- Opening Delimiter -
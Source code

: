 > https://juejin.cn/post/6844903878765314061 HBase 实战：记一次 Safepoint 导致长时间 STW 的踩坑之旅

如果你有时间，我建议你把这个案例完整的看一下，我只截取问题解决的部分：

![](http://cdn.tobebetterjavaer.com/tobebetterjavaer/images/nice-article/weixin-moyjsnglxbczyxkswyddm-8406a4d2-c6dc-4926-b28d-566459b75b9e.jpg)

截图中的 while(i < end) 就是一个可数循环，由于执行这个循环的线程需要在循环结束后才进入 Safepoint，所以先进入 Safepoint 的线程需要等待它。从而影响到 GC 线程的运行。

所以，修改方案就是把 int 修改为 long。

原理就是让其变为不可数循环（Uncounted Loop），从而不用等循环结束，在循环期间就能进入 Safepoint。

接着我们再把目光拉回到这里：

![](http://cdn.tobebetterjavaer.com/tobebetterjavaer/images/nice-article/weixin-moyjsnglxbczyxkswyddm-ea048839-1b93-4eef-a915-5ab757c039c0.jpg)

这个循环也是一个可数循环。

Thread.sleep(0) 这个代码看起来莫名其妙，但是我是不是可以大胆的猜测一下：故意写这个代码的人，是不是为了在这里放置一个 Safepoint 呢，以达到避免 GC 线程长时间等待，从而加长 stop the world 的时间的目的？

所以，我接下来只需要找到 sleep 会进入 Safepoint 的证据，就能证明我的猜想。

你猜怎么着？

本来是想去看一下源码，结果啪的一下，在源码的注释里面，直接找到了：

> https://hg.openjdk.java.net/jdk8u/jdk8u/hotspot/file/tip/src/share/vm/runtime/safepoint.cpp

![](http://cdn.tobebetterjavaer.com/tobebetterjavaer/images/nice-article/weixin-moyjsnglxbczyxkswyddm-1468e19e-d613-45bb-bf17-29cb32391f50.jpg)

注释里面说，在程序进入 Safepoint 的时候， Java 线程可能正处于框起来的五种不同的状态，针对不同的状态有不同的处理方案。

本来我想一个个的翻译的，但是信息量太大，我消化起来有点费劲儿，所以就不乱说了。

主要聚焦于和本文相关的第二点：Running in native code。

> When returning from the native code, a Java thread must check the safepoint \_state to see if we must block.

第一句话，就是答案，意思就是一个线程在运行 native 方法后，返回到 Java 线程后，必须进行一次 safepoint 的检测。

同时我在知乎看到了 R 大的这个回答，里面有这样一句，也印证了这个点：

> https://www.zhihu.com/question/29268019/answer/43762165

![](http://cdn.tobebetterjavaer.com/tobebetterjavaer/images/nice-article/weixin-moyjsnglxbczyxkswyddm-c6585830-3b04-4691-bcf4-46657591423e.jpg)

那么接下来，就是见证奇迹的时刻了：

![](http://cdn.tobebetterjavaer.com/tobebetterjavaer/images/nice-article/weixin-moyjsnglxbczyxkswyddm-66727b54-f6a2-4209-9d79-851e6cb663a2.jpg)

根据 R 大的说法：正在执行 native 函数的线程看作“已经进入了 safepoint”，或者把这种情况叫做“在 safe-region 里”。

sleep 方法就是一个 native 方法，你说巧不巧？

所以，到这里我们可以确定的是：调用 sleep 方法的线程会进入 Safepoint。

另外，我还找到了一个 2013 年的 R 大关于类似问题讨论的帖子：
- Closing Delimiter -
**ACTION ITEM:**
Each line in the data that holds the string "sleep" needs to be copied.

**WRITTEN SOLUTION:**
Thread.sleep(0) 这个代码看起来莫名其妙，但是我是不是可以大胆的猜测一下：故意写这个代码的人，是不是为了在这里放置一个 Safepoint 呢，以达到避免 GC 线程长时间等待，从而加长 stop the world 的时间的目的？
所以，我接下来只需要找到 sleep 会进入 Safepoint 的证据，就能证明我的猜想。
sleep 方法就是一个 native 方法，你说巧不巧？
所以，到这里我们可以确定的是：调用 sleep 方法的线程会进入 Safepoint。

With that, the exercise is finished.